AI code generation is emerging as one of the most disruptive forces in IoT software development since the advent of open source. Enterprise/IT organizations eagerly adopted AI-powered coding tools with little hesitation, but demand for code generation capabilities from embedded engineering organizations has lagged behind, resulting in a blossoming opportunity for AI copilot and code generation vendors beginning primarily in 2025. AI copilots accelerate software development, helping engineering organizations cope with the increasing complexity of software codebases and their core role in product-level differentiation. For engineering and product development organizations across industries, AI promises to bridge skill gaps, reduce time to market, and improve developer productivity.
This acceleration in automated coding, however, also increases the need for rigorous quality assurance, compliance checks, and additional security. Currently, there is a large gap in the market for a complete solution that offers safety-critical software testing and analysis alongside standards-compliant code generation. AI-generated code can introduce vulnerabilities, licensing risks, or inefficiencies that are difficult to detect without robust testing and software composition analysis (SCA) in the background. Many of the leading AI development tool vendors do not have partnerships or experience in embedded software development, creating an opportunity for organizations with a long tenure in embedded engineering to partner with AI leaders to safely and securely bring AI-generated code to the IoT for all use cases.
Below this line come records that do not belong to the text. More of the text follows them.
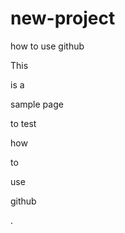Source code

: # new-project
how to use github

This 

is a 

sample page 

to test  

how 

to 

use 


github

.


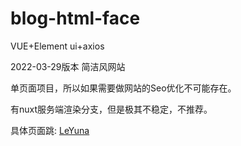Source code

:# blog-html-face

VUE+Element ui+axios

2022-03-29版本 简洁风网站

单页面项目，所以如果需要做网站的Seo优化不可能存在。

有nuxt服务端渲染分支，但是极其不稳定，不推荐。

具体页面跳: [LeYuna](https://www.leyuna.xyz)

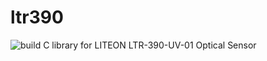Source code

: # ltr390
![build](https://github.com/Cplaton/ltr390/actions/workflows/c-ltr390/badge.svg)
C library for LITEON LTR-390-UV-01 Optical Sensor
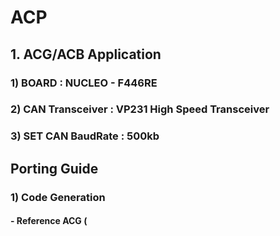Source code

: # ACP
## 1. ACG/ACB Application
### 1) BOARD : NUCLEO - F446RE
### 2) CAN Transceiver : VP231 High Speed Transceiver
### 3) SET CAN BaudRate : 500kb

## Porting Guide
### 1) Code Generation
#### - Reference ACG (

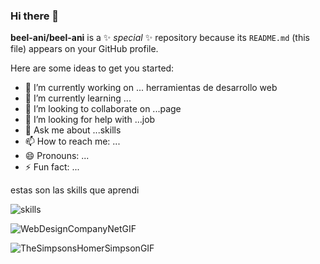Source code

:### Hi there 👋


**beel-ani/beel-ani** is a ✨ _special_ ✨ repository because its `README.md` (this file) appears on your GitHub profile.

Here are some ideas to get you started:

- 🔭 I’m currently working on ... herramientas de desarrollo web
- 🌱 I’m currently learning ...
- 👯 I’m looking to collaborate on ...page
- 🤔 I’m looking for help with ...job
- 💬 Ask me about ...skills
- 📫 How to reach me: ...
- 😄 Pronouns: ...
- ⚡ Fun fact: ...

estas son las skills que aprendi 

![skills](https://github.com/beel-ani/beel-ani/assets/87877432/a2bacef3-b155-48b6-a809-9429f2695377)

![WebDesignCompanyNetGIF](https://github.com/beel-ani/beel-ani/assets/87877432/968db106-55ed-4504-8462-49828eae01c0)

![TheSimpsonsHomerSimpsonGIF](https://github.com/beel-ani/beel-ani/assets/87877432/8d2d4d6e-ec06-46a2-ad6f-0ad219e0d086)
Copilots and code generation will take hold in embedded engineering over the next five years. In the near term, adoption will be strongest in non-safety-critical IoT segments such as communications & networking, consumer electronics, and smart home, where AI-assisted coding can quickly prove ROI without extensive regulatory overhead. As certification bodies and standards organizations formalize guidelines for AI-generated code, safety-critical engineering organizations will adopt copilots more eagerly. To capture a portion of the growing safety-critical market share, vendors must add compliance support, code provenance tracking, and integrate with popular software verification and validation tools.
Organizations leveraging AI for code generation are measurably outperforming their peers in project execution timelines. Engineering organizations employing AI-generated code are significantly more likely to beat expectations, with 38% reportedly ahead of their project schedules (2.1x more likely than organizations not using AI code generation). This discrepancy reflects AI's ability to automate foundational coding tasks, accelerate iteration cycles, and reduce delays caused by manual development bottlenecks.
The sharp difference in three to six month delays (3.0% of AI users versus 10.9% of non-AI users) and overall reduction in delays among AI code users suggest that engineering organizations benefit from AI's ability to preempt errors and improve code reliability earlier in the lifecycle. AI code generation tools that generate boilerplate or repetitive code components allow engineers to focus on architecture, integration, and optimization, which are key elements for fueling product innovation and differentiation in traditional workflows. In edge AI contexts, where deployment environments are heterogeneous and performance tuning is critical, complex task automation (e.g., model integration or hardware abstraction) enables teams to compress development cycles and better align with shifting project requirements. AI-integrated software development strategies free up developers to work proactively on value-creating features. As a result, solution providers should position AI code generation not just as a developer aid, but as a catalyst for predictable, repeatable acceleration, which is especially compelling in embedded markets defined by deployment complexity and constrained engineering resources.